Наказание он тоже определял себе сам, так что мы с Эрикой не столько бранили, сколько успокаивали его, что все не так страшно.
Медленно, но верно, с помощью специального педагога он овладевал грамотой, но по вечерам мы по-прежнему читали ему вслух. Книжки становились все длиннее и сложнее. Эти книжки и любимые кинофильмы невероятно бередили его воображение. Он был сиротой, томился в каземате, поднимал мятежи, терпел кораблекрушения, открывал новые галактики. Однажды они с Марком смастерили в лесу Круглый стол, как у короля Артура. Но главной, всепоглощающей мечтой Мэта оставался бейсбол. Он ни на секунду не выпускал из рук перчатку; без конца отрабатывал стойку и замах. Надев спортивную форму, он стоял перед зеркалом и ловил перчаткой воображаемые мячи. Он собирал карточки с портретами бейсболистов, залистал свою "Бейсбольную энциклопедию" до дыр и разыгрывал в воображении матчи, которые заканчивались таким бешеным нарастанием темпа, что игрокам грозил разрыв аорты. Мне иногда ради него самого хотелось, чтобы он действительно хорошо играл. В девять лет, когда ему прописали очки, он сразу прибавил в меткости броска, но его успехи в малой лиге в первую очередь объяснялись не природными данными, а бешеным, неослабевающим стремлением играть. Когда я наблюдал, как он, в новеньких спортивных очках на резинке, бежит до следующей базы, так что локти и коленки со свистом рассекают воздух, то, конечно, видел, что в команде есть мальчики, которые бегают куда техничнее, и что, несмотря на все свое стремление, движется он не так уж быстро. Но с другой стороны, на начальном этапе матчи малой лиги – это подлинная комедия ошибок, поскольку игроки запросто могут зазеваться на базе, забыть правила, пропустить мяч, который сам летит в раскрытую перчатку, или поймать мяч, а потом споткнуться и упасть. Так что Мэт был не лучше и не хуже других; он допускал всевозможные ляпы, кроме одной – его никогда не подводило внимание. Билл сказал как-то:
– Настрой у него чемпионский.
Если бы к этому еще и чемпионские данные!

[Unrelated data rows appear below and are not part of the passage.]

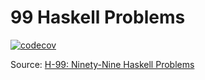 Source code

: # 99 Haskell Problems

[![codecov](https://codecov.io/gh/lucifer1004/HaskellProblems/branch/master/graph/badge.svg)](https://codecov.io/gh/lucifer1004/HaskellProblems)

Source: [H-99: Ninety-Nine Haskell Problems](https://wiki.haskell.org/H-99:_Ninety-Nine_Haskell_Problems)
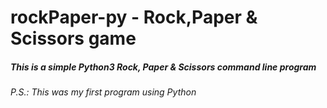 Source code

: # rockPaper-py - Rock,Paper & Scissors game

##### This is a simple Python3 Rock, Paper & Scissors command line program

###### P.S.: This was my first program using Python
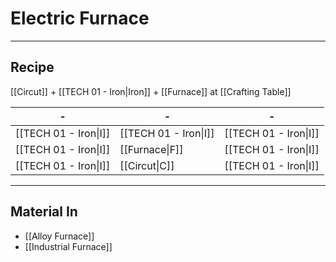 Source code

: # Electric Furnace
---
## Recipe
[[Circut]] + [[TECH 01 - Iron|Iron]] + [[Furnace]] at [[Crafting Table]]

| -                     | -                     | -                     |
| --------------------- | --------------------- | --------------------- |
| [[TECH 01 - Iron\|I]] | [[TECH 01 - Iron\|I]] | [[TECH 01 - Iron\|I]] |
| [[TECH 01 - Iron\|I]] | [[Furnace\|F]]        | [[TECH 01 - Iron\|I]] |
| [[TECH 01 - Iron\|I]] | [[Circut\|C]]         | [[TECH 01 - Iron\|I]] |

---
## Material In
- [[Alloy Furnace]]
- [[Industrial Furnace]]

Перипетии игры все крепче связывали Билла и Мэта. Подобно ученому монаху, приобщающему новообращенного послушника к тайнам ордена, Билл вводил его в дебри статистики питчеров и бэттеров. Он учил Мэта разбираться в тонкостях значений, которые могут приобретать во время игры жесты тренера: какая, например, разница, взмахнет он растопыренной ладонью или кулаком, тронет себя за нос или дернет за мочку уха. Он был готов дотемна подавать и вбрасывать Мэту мяч во дворе; игра прекращалась, только когда в сгустившихся сумерках уже вообще ничего не было видно. При этом его собственный сын к бейсболу проявлял полнейшее равнодушие. Временами Марк присоединялся к этим двум фанатикам, но по большей части уходил куда-нибудь искать жуков или просто валялся на траве и смотрел в небо. Ему, казалось, совершенно не мешает, что отец и его лучший друг становятся все ближе друг другу. Я, во всяком случае, не видел в нем и тени ревности.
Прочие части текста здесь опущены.